Monday, June 25, 2018

Justification - Kevin DeYoung (2017 Reformation Conference)

Justification is an act of God’s free grace wherein He pardons all our sins and accepts us as righteous in His sight only for the righteousness of Christ imputed to us and received by faith alone (Westminster Shorter Catechism).

This definition of justification is exactly what our world needs even though they may not yet realize it.

Wilfred McClay wrote an article in The Hedgehog Review called The Strange Persistence of Guilt, in which he says that religion in modern society is in decline, yet the feeling of guilt remains. 

McClay says, “Those of us living in the developed countries of the West find ourselves in the tightening grip of a paradox, one whose shape and character have so far largely eluded our understanding. It is the strange persistence of guilt as a psychological force in modern life. If anything, the word persistence understates the matter. Guilt has not merely lingered.
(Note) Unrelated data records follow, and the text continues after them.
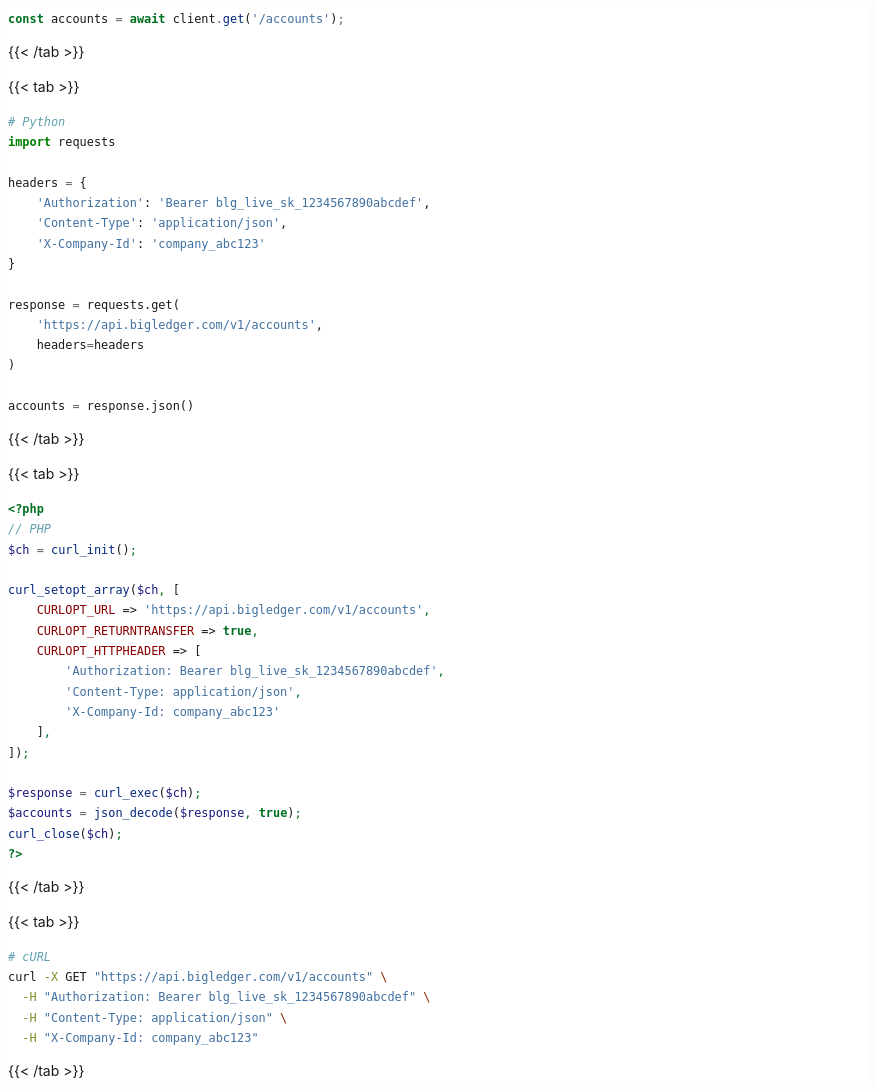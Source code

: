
 ```javascript
const accounts = await client.get('/accounts');
```
{{< /tab >}}

{{< tab >}}
```python
# Python
import requests

headers = {
    'Authorization': 'Bearer blg_live_sk_1234567890abcdef',
    'Content-Type': 'application/json',
    'X-Company-Id': 'company_abc123'
}

response = requests.get(
    'https://api.bigledger.com/v1/accounts',
    headers=headers
)

accounts = response.json()
```
{{< /tab >}}

{{< tab >}}
```php
<?php
// PHP
$ch = curl_init();

curl_setopt_array($ch, [
    CURLOPT_URL => 'https://api.bigledger.com/v1/accounts',
    CURLOPT_RETURNTRANSFER => true,
    CURLOPT_HTTPHEADER => [
        'Authorization: Bearer blg_live_sk_1234567890abcdef',
        'Content-Type: application/json',
        'X-Company-Id: company_abc123'
    ],
]);

$response = curl_exec($ch);
$accounts = json_decode($response, true);
curl_close($ch);
?>
```
{{< /tab >}}

{{< tab >}}
```bash
# cURL
curl -X GET "https://api.bigledger.com/v1/accounts" \
  -H "Authorization: Bearer blg_live_sk_1234567890abcdef" \
  -H "Content-Type: application/json" \
  -H "X-Company-Id: company_abc123"
```
{{< /tab >}}
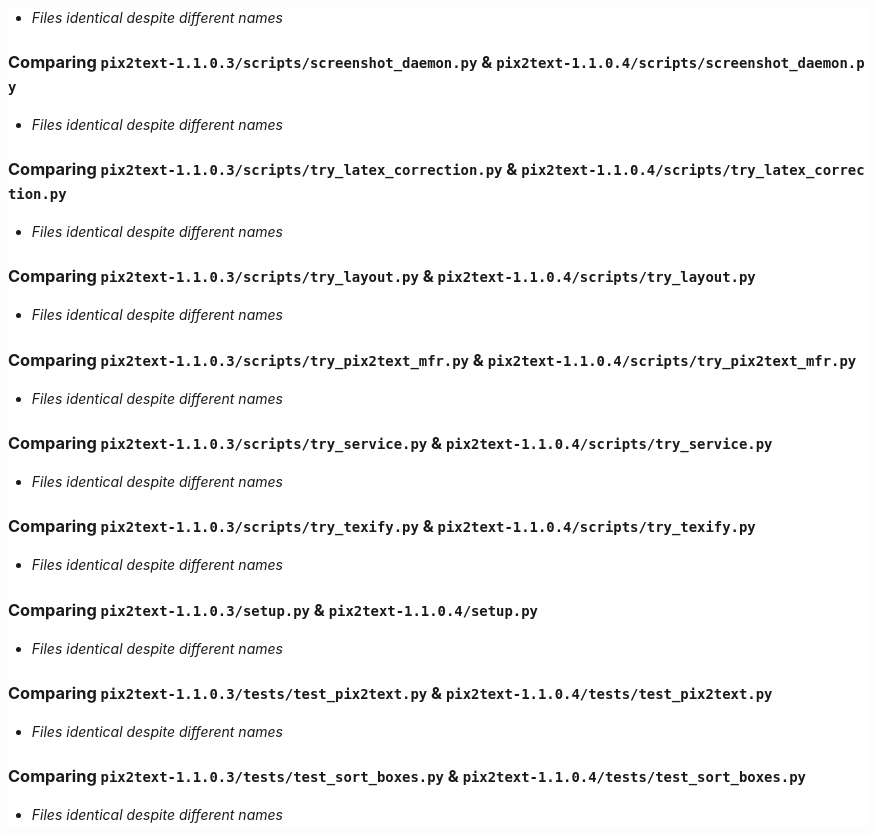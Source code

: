  * *Files identical despite different names*

### Comparing `pix2text-1.1.0.3/scripts/screenshot_daemon.py` & `pix2text-1.1.0.4/scripts/screenshot_daemon.py`

 * *Files identical despite different names*

### Comparing `pix2text-1.1.0.3/scripts/try_latex_correction.py` & `pix2text-1.1.0.4/scripts/try_latex_correction.py`

 * *Files identical despite different names*

### Comparing `pix2text-1.1.0.3/scripts/try_layout.py` & `pix2text-1.1.0.4/scripts/try_layout.py`

 * *Files identical despite different names*

### Comparing `pix2text-1.1.0.3/scripts/try_pix2text_mfr.py` & `pix2text-1.1.0.4/scripts/try_pix2text_mfr.py`

 * *Files identical despite different names*

### Comparing `pix2text-1.1.0.3/scripts/try_service.py` & `pix2text-1.1.0.4/scripts/try_service.py`

 * *Files identical despite different names*

### Comparing `pix2text-1.1.0.3/scripts/try_texify.py` & `pix2text-1.1.0.4/scripts/try_texify.py`

 * *Files identical despite different names*

### Comparing `pix2text-1.1.0.3/setup.py` & `pix2text-1.1.0.4/setup.py`

 * *Files identical despite different names*

### Comparing `pix2text-1.1.0.3/tests/test_pix2text.py` & `pix2text-1.1.0.4/tests/test_pix2text.py`

 * *Files identical despite different names*

### Comparing `pix2text-1.1.0.3/tests/test_sort_boxes.py` & `pix2text-1.1.0.4/tests/test_sort_boxes.py`

 * *Files identical despite different names*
It has grown, even metastasized, into an ever more powerful and pervasive element in the life of the contemporary West, even as the rich language formerly used to define it has withered and faded from discourse, and the means of containing its effects, let alone obtaining relief from it, have become ever more elusive.”

Nietzsche theorized that the “death” of God would show a “decline in the consciousness of human debt.”  Sigmund Freud said that guilt was the biggest problem in the development of society and he tried hard to minimize it and to relieve his patients of the guilt they felt for the many problems in the world.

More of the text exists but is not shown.